Jak się zabezpieczyć przed cyberprzestępcami?
Na przykładzie pani Krystyny można dostrzec, jak łatwo jest paść ofiarą oszustów działających w internecie. Ekspert ds. cyberbezpieczeństwa Marcin Maj z serwisu Niebezpiecznik.pl ostrzega, że wystarczy chwila nieuwagi i otwarcie fałszywego linku, aby nasze urządzenie zostało zainfekowane złośliwym oprogramowaniem.
Praktyczne porady dla osób starszych i ich rodzin:
- Uwaga na podejrzane linki – unikać klikania w wiadomości od nieznanych nadawców.
- Silne hasła i uwierzytelnienie dwuskładnikowe – pomocne w zabezpieczeniu konta.
- Regularne monitorowanie konta bankowego – szybka reakcja może zapobiec kradzieży środków.
- Edukujmy się i naszych bliskich – rozmowa z osobami starszymi na temat nowych technik oszustów może zminimalizować ryzyko.
Odpowiedzialność banków i pytania bez odpowiedzi
Historia pani Krystyny rzuca światło na to, jak ważna jest odpowiedzialność instytucji finansowych. Banki muszą zadbać o solidne procedury bezpieczeństwa, szczególnie w erze, gdy cyberzagrożenia rosną z dnia na dzień. Na pytania o stosowane zabezpieczenia Santander Bank Polska nie odpowiedział jednoznacznie, co pozostawia otwartą dyskusję na temat skuteczności obecnych procedur.
Sprawa pani Krystyny to przykład, jak ważne jest, by klienci byli świadomi swoich praw i gotowi do walki o swoje pieniądze. Często przy zaistnieniu problemów banki opierają się na biurokratycznych procedurach, pozostawiając klienta bez realnej pomocy.
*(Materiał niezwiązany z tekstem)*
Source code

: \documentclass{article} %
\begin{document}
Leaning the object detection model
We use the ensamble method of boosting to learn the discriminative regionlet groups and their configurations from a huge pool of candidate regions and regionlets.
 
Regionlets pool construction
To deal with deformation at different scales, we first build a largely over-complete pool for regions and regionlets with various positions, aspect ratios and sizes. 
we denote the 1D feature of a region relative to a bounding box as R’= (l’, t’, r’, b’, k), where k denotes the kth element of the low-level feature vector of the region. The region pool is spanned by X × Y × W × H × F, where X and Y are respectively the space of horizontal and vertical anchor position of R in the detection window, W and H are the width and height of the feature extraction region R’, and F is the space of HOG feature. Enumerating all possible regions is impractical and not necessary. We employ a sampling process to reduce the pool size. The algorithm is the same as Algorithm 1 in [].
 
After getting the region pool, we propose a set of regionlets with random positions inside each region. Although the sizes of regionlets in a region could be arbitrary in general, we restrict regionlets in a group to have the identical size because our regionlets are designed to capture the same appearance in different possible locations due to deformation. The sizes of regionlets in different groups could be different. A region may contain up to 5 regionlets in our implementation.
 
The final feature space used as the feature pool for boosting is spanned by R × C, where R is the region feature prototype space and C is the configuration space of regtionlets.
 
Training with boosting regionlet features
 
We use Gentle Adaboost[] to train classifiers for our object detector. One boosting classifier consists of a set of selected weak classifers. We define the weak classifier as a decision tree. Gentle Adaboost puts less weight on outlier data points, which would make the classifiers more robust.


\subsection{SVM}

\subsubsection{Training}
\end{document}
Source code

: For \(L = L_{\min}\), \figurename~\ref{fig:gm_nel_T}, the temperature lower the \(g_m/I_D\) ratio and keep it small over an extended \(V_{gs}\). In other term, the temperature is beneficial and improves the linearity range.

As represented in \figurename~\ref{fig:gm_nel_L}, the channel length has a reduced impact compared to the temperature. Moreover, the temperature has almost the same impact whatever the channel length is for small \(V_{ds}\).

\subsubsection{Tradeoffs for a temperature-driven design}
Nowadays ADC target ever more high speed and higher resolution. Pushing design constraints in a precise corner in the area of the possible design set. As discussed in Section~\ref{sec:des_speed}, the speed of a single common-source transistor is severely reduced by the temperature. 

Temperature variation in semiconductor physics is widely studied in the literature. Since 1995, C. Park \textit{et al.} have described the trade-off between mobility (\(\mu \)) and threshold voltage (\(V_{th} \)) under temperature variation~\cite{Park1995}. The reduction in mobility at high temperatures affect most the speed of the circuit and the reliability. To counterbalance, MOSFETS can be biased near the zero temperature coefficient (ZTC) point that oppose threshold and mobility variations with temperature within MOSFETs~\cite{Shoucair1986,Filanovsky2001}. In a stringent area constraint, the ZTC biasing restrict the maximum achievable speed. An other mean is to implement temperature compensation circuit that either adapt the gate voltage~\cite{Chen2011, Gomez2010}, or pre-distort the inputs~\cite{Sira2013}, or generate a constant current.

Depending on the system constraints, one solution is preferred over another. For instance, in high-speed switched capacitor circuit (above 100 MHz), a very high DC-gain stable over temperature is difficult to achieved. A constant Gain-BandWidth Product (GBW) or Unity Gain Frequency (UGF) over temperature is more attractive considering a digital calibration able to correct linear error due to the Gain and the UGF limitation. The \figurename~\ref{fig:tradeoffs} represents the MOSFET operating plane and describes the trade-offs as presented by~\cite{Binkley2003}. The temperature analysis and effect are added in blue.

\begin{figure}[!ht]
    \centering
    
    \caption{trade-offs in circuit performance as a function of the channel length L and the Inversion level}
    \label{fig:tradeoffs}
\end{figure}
To zniechęca poszkodowanych do dochodzenia swoich racji, jednak wygrana pani Krystyny pokazuje, że warto podjąć walkę.
Dzięki swojemu upartemu podejściu i determinacji, pani Krystyna odzyskała swoje pieniądze i pokazała, że nawet starsze osoby potrafią walczyć z dużymi instytucjami o swoje prawa. Dziś korzysta z usług innego banku, nie obawiając się już o bezpieczeństwo swoich oszczędności. Ta historia jest dowodem, że wytrwałość może przynieść realne efekty, a system nie zawsze jest nie do pokonania.